A convection-free monolayer trough for fluorescence microscopic monitoring of ultrathin organic films

Abstract

A new circular trough has been developed for fluorescence microscopy of ultrathin organic films at an air-water interface or after adsorption to solid supports. The trough includes a transparent bottom and radial motorized barriers. A novel design for leak-free barriers has been introduced by utilizing Kalrez perfluoroelastomer. Very shallow depths of water (less than 0.5 mm) can be utilized, thus minimizing convection and flow of the monolayer. The entire area of the monolayer is accessible for scanning, thereby permitting tracking of distinct features in the monolayer as the area per molecule is changed. The trough is easily adaptable for mounting on the stage of any inverted or upright microscope, and easily demountable for complete cleaning. The monolayer is deposited on solid supports by a horizontal deposition technique.
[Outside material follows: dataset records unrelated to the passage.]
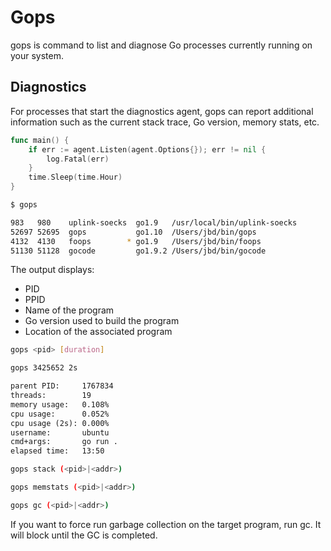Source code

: # Gops

gops is command to list and diagnose Go processes currently running on your system.

## Diagnostics

For processes that start the diagnostics agent, gops can report additional information such as the current stack trace, Go version, memory stats, etc.

```go
func main() {
    if err := agent.Listen(agent.Options{}); err != nil {
        log.Fatal(err)
    }
    time.Sleep(time.Hour)
}
```

```bash
$ gops

983   980    uplink-soecks  go1.9   /usr/local/bin/uplink-soecks
52697 52695  gops           go1.10  /Users/jbd/bin/gops
4132  4130   foops        * go1.9   /Users/jbd/bin/foops
51130 51128  gocode         go1.9.2 /Users/jbd/bin/gocode
```

The output displays:

- PID
- PPID
- Name of the program
- Go version used to build the program
- Location of the associated program

```bash
gops <pid> [duration]
```


```txt
gops 3425652 2s

parent PID:     1767834
threads:        19
memory usage:   0.108%
cpu usage:      0.052%
cpu usage (2s): 0.000%
username:       ubuntu
cmd+args:       go run .
elapsed time:   13:50
```

```bash
gops stack (<pid>|<addr>)
```

```bash
gops memstats (<pid>|<addr>)
```

```bash
gops gc (<pid>|<addr>)
```
If you want to force run garbage collection on the target program, run gc. It will block until the GC is completed.
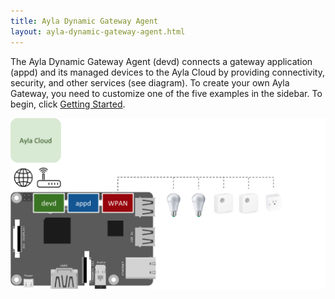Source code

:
 ```yaml
---
title: Ayla Dynamic Gateway Agent
layout: ayla-dynamic-gateway-agent.html
---
```


The Ayla Dynamic Gateway Agent (devd) connects a gateway application (appd) and its managed devices to the Ayla Cloud by providing connectivity, security, and other services (see diagram). To create your own Ayla Gateway, you need to customize one of the five examples in the sidebar. To begin, click [Getting Started](getting-started).

<div class="row">
<div class="col-lg-7 col-md-10 col-sm-12">
<img class="img-margins img-fluid" src="ayla-linux-gw-agent.png">
</div>
</div>
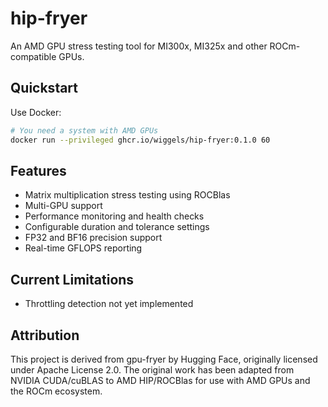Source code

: # hip-fryer

An AMD GPU stress testing tool for MI300x, MI325x and other ROCm-compatible GPUs.

## Quickstart

Use Docker:

```bash
# You need a system with AMD GPUs
docker run --privileged ghcr.io/wiggels/hip-fryer:0.1.0 60
```

## Features

- Matrix multiplication stress testing using ROCBlas
- Multi-GPU support 
- Performance monitoring and health checks
- Configurable duration and tolerance settings
- FP32 and BF16 precision support
- Real-time GFLOPS reporting

## Current Limitations

- Throttling detection not yet implemented

## Attribution

This project is derived from gpu-fryer by Hugging Face, originally licensed under Apache License 2.0. The original work has been adapted from NVIDIA CUDA/cuBLAS to AMD HIP/ROCBlas for use with AMD GPUs and the ROCm ecosystem.
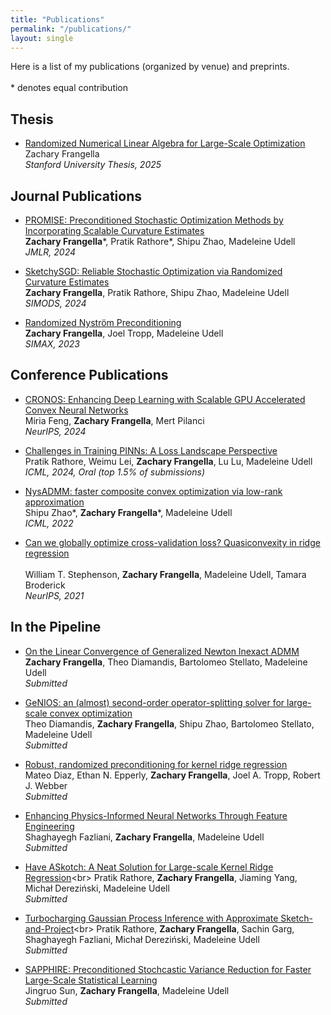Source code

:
 ```yaml
---
title: "Publications"
permalink: "/publications/"
layout: single
---
```

Here is a list of my publications (organized by venue) and preprints. <br>
<br>
\* denotes equal contribution

## Thesis
- [Randomized Numerical Linear Algebra for Large-Scale Optimization](https://github.com/zfrangella/zfrangella.github.io/files/thesis.pdf)<br>
  Zachary Frangella <br>
 _Stanford University Thesis, 2025_

## Journal Publications
- [PROMISE: Preconditioned Stochastic Optimization Methods by Incorporating Scalable Curvature Estimates](https://jmlr.org/papers/v25/23-1187.html)<br>
**Zachary Frangella**\*, Pratik Rathore\*, Shipu Zhao, Madeleine Udell<br>
_JMLR, 2024_

- [SketchySGD: Reliable Stochastic Optimization via Randomized Curvature Estimates](https://epubs.siam.org/doi/10.1137/23M1575330)<br>
  **Zachary Frangella**, Pratik Rathore, Shipu Zhao, Madeleine Udell<br>
  _SIMODS, 2024_

- [Randomized Nyström Preconditioning](https://epubs.siam.org/doi/10.1137/21M1466244)<br>
  **Zachary Frangella**, Joel Tropp, Madeleine Udell<br>
  _SIMAX, 2023_

## Conference Publications
- [CRONOS: Enhancing Deep Learning with Scalable GPU Accelerated Convex Neural Networks](https://openreview.net/pdf?id=YfLzYczAo3)<br>
  Miria Feng, **Zachary Frangella**, Mert Pilanci<br>
  _NeurIPS, 2024_
  
- [Challenges in Training PINNs: A Loss Landscape Perspective](https://proceedings.mlr.press/v235/rathore24a.html)<br>
  Pratik Rathore, Weimu Lei, **Zachary Frangella**, Lu Lu, Madeleine Udell<br>
  _ICML, 2024, Oral (top 1.5% of submissions)_

- [NysADMM: faster composite convex optimization via low-rank approximation](https://proceedings.mlr.press/v162/zhao22a.html)<br>
  Shipu Zhao\*, **Zachary Frangella**\*, Madeleine Udell<br>
  _ICML, 2022_

- [Can we globally optimize cross-validation loss? Quasiconvexity in ridge regression](https://proceedings.neurips.cc/paper/2021/file/cc298d5bc587e1b650f80e10449ee9d5-Paper.pdf)<br>  
  William T. Stephenson, **Zachary Frangella**, Madeleine Udell, Tamara Broderick<br>
  _NeurIPS, 2021_

## In the Pipeline
- [On the Linear Convergence of Generalized Newton Inexact ADMM](https://arxiv.org/pdf/2302.03863)<br>
  **Zachary Frangella**, Theo Diamandis, Bartolomeo Stellato, Madeleine Udell<br>
  _Submitted_

- [GeNIOS: an (almost) second-order operator-splitting solver for large-scale convex optimization](https://arxiv.org/pdf/2310.08333)<br>
Theo Diamandis, **Zachary Frangella**, Shipu Zhao, Bartolomeo Stellato, Madeleine Udell<br>
  _Submitted_

- [Robust, randomized preconditioning for kernel ridge regression](https://arxiv.org/pdf/2304.12465)<br>
  Mateo Diaz, Ethan N. Epperly, **Zachary Frangella**, Joel A. Tropp, Robert J. Webber<br>
  _Submitted_

- [Enhancing Physics-Informed Neural Networks Through Feature Engineering](https://arxiv.org/pdf/2502.07209)<br>
  Shaghayegh Fazliani, **Zachary Frangella**, Madeleine Udell<br>
  _Submitted_

- [Have ASkotch: A Neat Solution for Large-scale Kernel Ridge Regression](https://arxiv.org/pdf/2407.10070?)<br>
Pratik Rathore, **Zachary Frangella**, Jiaming Yang, Michał Dereziński, Madeleine Udell<br>
  _Submitted_

- [Turbocharging Gaussian Process Inference with Approximate Sketch-and-Project](https://arxiv.org/pdf/2505.13723?)<br>
 Pratik Rathore, **Zachary Frangella**, Sachin Garg, Shaghayegh Fazliani, Michał Dereziński, Madeleine Udell<br>
 _Submitted_

- [SAPPHIRE: Preconditioned Stochcastic Variance Reduction for Faster Large-Scale Statistical Learning]()<br>
 Jingruo Sun, **Zachary Frangella**, Madeleine Udell<br>
 _Submitted_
The special design of the trough permits visualization of the film by optical microscopy throughout the transfer process. Defects in the film can thus be monitored during and prior to the transfer process. With this trough we have observed by fluorescence (1) two-dimensional ordering in dipalmitoylphosphatidylcholine monolayers doped with 1 mole% of the fluorescent lipid probe N-(7-nitro-2,1,3-benzoxadiazol-4-yl) phosphatidylethanolamine and (2) irregular domain structures resulting from the presence of impurities and pressure gradients. The lateral diffusion coefficient of fluorescent lipid probes in the monolayer has been measured by photobleaching recovery at a gas-liquid interface and after transfer to solid supports. The results provide evidence of a major structural modification in the monolayer after the transfer process.